Algorithm Design Book - Chapter 10[Exercises]

Exercises

• Consider a linear keyboard of lowercase letters and numbers, where the leftmost 26 keys are the letters A–Z in order, followed by the digits 0–9 in order, followed by the 30 punctuation characters in a prescribed order, and ended on a blank. Assume you start with your left index finger on the “A” and your right index finger on the blank.

  Give a dynamic programming algorithm that finds the most efficient way to type a given text of length n, in terms of minimizing total movement of the fingers involved. For the text ABABABAB …ABAB, this would involve shifting both fingers all the way to the left side of the keyboard. Analyze the complexity of your algorithm as a function of n and k, the number of keys on the keyboard.
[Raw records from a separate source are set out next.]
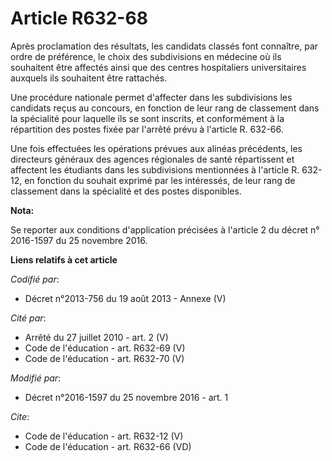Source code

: # Article R632-68

Après proclamation des résultats, les candidats classés font connaître, par ordre de préférence, le choix des subdivisions en
médecine où ils souhaitent être affectés ainsi que des centres hospitaliers universitaires auxquels ils souhaitent être
rattachés. 

Une procédure nationale permet d'affecter dans les subdivisions les candidats reçus au concours, en fonction de leur rang de
classement dans la spécialité pour laquelle ils se sont inscrits, et conformément à la répartition des postes fixée par
l'arrêté prévu à l'article R. 632-66. 

Une fois effectuées les opérations prévues aux alinéas précédents, les directeurs généraux des agences régionales de santé
répartissent et affectent les étudiants dans les subdivisions mentionnées à l'article R. 632-12, en fonction du souhait
exprimé par les intéressés, de leur rang de classement dans la spécialité et des postes disponibles.

**Nota:**

Se reporter aux conditions d'application précisées à l'article 2 du décret n° 2016-1597 du 25 novembre 2016.

**Liens relatifs à cet article**

_Codifié par_:

  - Décret n°2013-756 du 19 août 2013 -  Annexe (V)

_Cité par_:

  - Arrêté du 27 juillet 2010 - art. 2 (V)
  - Code de l'éducation - art. R632-69 (V)
  - Code de l'éducation - art. R632-70 (V)

_Modifié par_:

  - Décret n°2016-1597 du 25 novembre 2016 - art. 1

_Cite_:

  - Code de l'éducation - art. R632-12 (V)
  - Code de l'éducation - art. R632-66 (VD)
  Answer: First we need to see why dp works here. Here the string is of length n. Take any prefix of that string of length i. If we calculated the minimum solution for that substring, one thing is certain. In that solution, one of the fingers either left or right will be on the character s[i]. we can prove this by contradiction. (try yourself)

  We can see also that the solution won’t depend on the specifics of this partial solution. It only depends on the state. This is essential. Dynamic programming can be applied to any problem that obeys the principle of optimality.

  3D Variant:

  We will start with our fingers at left and right boundaries. So we can calculate cost for first character as the cost to bring that finger to that position.

    // Won't be going into details of reading Input. pos is the map to
    // calculate the position for a given character.
    string s; //length N
    unordered_map<char, int> pos; // length k
  
    vector<vector<vector<int> > > dp(N+1, vector<vector<int> >(k, vector<int>(k, INT_MAX)));
    for(int i=0; i<k; i++){
        for(int j=0; j<k; j++){
            dp[0][i][j] = i + (k-1-j);
        }
    }
  
    #define abs(x) ((x)<0?-(x):(x))
    int cur;
    for(int x=0; x<N; x++){
        cur = pos[s[x]];
        for(int i=0; i<k; i++){
            for(int j=0; j<k; j++){
                dp[x+1][i][cur] = min(dp[x+1][i][cur], dp[x][i][j] + abs(j -cur));
                dp[x+1][cur][i] = min(dp[x+1][cur][i], dp[x][cur][j] + abs(i-cur));
            }
        }
    }
  
    return MIN(dp[N]);
  
  

  I haven’t compiled this so this may need some changes. Time for some optimizations here:

  • dp[i+1] is dependent on only dp[i]. we can reduce it to a 2d array by keeping two arrays only.
  • As mentioned above, in the optimal solution for a prefix. fingers are supposed to be on the string characters at the end. Thus we can take this into consideration and convert this into 2d array.

  2D variant:

  Copied from here this stack Overflow question

    def solve(s):
    N = len(s)
    dp = [[float('inf') for x in range(26)]for x in range(N)]
    dp[0] = [0 for x in range(26)]
    for i in range(1,N):
        cur = ord(s[i])-ord('A')
        lst = ord(s[i-1])-ord('A')
        for j in range(26): # one finger currently on s[i-1], other finger on j
             dp[i][j] = min(dp[i][j], dp[i-1][j] + dist(lst,cur)) # move first finger, so second finger remains on j
             dp[i][lst] = min(dp[i][lst], dp[i-1][j] + dist(j,cur))   # move second finger, so second finger becomes the new "first finger"
             # and now the old "first finger" becomes the new "second finger"
    res = min(dp[N-1])
    return res
  

  If you need another optimizations, look closely. dp[i] is dependent on dp[i-1]. so we can convert it into 1d array.